↓

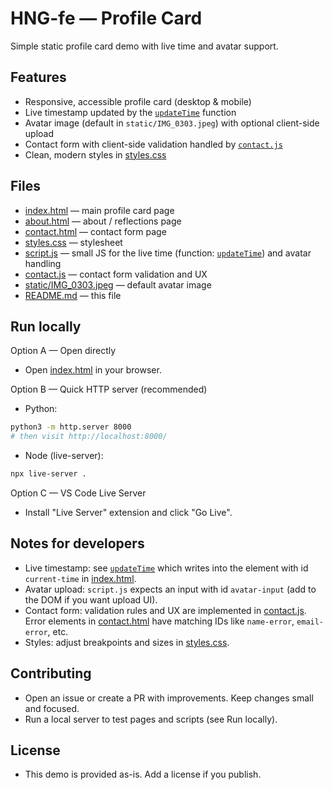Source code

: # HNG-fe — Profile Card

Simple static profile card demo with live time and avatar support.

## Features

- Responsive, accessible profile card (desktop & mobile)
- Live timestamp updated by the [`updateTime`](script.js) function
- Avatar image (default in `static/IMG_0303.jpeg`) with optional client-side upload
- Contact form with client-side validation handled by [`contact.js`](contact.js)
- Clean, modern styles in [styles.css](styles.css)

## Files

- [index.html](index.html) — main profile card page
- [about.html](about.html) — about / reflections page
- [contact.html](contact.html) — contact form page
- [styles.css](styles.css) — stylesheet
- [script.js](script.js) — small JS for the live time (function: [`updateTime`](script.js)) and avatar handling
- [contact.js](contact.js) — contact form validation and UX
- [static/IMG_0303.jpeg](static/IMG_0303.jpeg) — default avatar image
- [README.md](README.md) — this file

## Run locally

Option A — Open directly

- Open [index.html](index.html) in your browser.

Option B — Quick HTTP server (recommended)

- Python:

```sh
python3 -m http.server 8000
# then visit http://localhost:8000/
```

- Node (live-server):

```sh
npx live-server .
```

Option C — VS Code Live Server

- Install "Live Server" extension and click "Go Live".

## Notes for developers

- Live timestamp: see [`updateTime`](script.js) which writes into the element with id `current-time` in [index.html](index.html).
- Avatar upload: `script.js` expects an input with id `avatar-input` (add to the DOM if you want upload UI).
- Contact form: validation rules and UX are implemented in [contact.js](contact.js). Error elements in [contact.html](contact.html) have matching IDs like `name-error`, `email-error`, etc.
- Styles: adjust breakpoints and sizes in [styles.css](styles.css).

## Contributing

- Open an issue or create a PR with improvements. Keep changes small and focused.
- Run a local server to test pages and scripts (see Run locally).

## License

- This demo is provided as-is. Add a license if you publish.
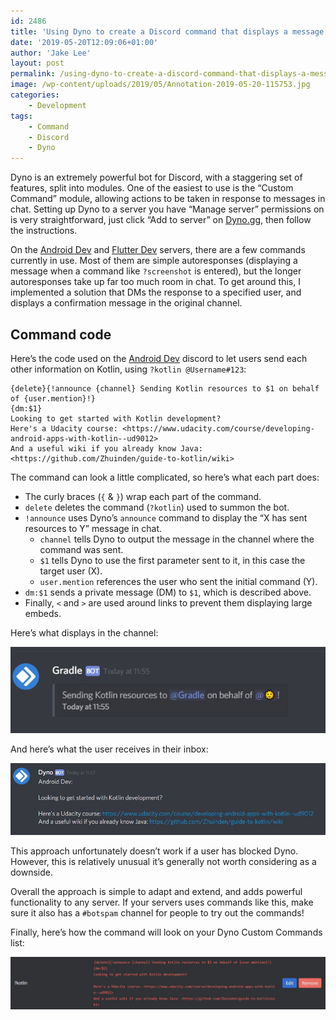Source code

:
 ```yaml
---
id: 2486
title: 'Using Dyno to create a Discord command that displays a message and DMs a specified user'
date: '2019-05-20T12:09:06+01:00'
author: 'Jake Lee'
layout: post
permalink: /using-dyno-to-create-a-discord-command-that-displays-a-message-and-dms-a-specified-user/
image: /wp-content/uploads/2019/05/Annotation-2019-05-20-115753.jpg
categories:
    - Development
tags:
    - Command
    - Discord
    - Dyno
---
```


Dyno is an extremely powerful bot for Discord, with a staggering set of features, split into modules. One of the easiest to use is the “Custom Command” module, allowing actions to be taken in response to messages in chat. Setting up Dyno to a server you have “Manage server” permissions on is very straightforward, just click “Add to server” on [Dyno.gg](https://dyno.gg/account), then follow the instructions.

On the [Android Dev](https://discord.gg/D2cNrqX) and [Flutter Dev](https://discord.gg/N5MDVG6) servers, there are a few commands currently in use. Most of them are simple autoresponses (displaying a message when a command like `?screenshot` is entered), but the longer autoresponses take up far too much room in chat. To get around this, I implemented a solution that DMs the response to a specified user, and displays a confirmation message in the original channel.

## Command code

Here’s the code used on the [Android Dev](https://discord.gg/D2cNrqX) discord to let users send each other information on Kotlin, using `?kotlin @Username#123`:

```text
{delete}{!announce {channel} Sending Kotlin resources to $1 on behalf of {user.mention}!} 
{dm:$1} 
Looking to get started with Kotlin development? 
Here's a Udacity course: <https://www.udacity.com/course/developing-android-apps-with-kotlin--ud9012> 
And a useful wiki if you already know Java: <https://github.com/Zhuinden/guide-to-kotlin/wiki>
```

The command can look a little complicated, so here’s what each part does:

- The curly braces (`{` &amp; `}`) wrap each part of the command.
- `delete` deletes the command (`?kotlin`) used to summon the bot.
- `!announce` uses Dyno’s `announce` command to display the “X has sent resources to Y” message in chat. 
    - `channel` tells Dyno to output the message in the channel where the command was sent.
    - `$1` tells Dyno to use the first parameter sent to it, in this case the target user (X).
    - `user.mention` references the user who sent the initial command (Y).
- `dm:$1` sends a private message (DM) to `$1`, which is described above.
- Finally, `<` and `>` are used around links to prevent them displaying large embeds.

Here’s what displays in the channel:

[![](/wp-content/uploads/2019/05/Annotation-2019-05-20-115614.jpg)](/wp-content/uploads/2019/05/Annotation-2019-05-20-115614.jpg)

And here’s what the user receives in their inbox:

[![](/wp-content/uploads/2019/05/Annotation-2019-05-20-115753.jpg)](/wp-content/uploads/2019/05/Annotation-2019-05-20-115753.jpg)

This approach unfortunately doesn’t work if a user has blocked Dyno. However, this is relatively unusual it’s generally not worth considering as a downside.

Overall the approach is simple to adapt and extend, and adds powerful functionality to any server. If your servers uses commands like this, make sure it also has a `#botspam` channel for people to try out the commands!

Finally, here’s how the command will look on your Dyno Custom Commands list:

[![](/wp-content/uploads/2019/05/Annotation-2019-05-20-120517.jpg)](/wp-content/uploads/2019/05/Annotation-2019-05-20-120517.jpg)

↑

ABOUT THIS TASK.
Only a number is expected here: how many lines of the records above contain "validation".

YOUR SOLUTION.
3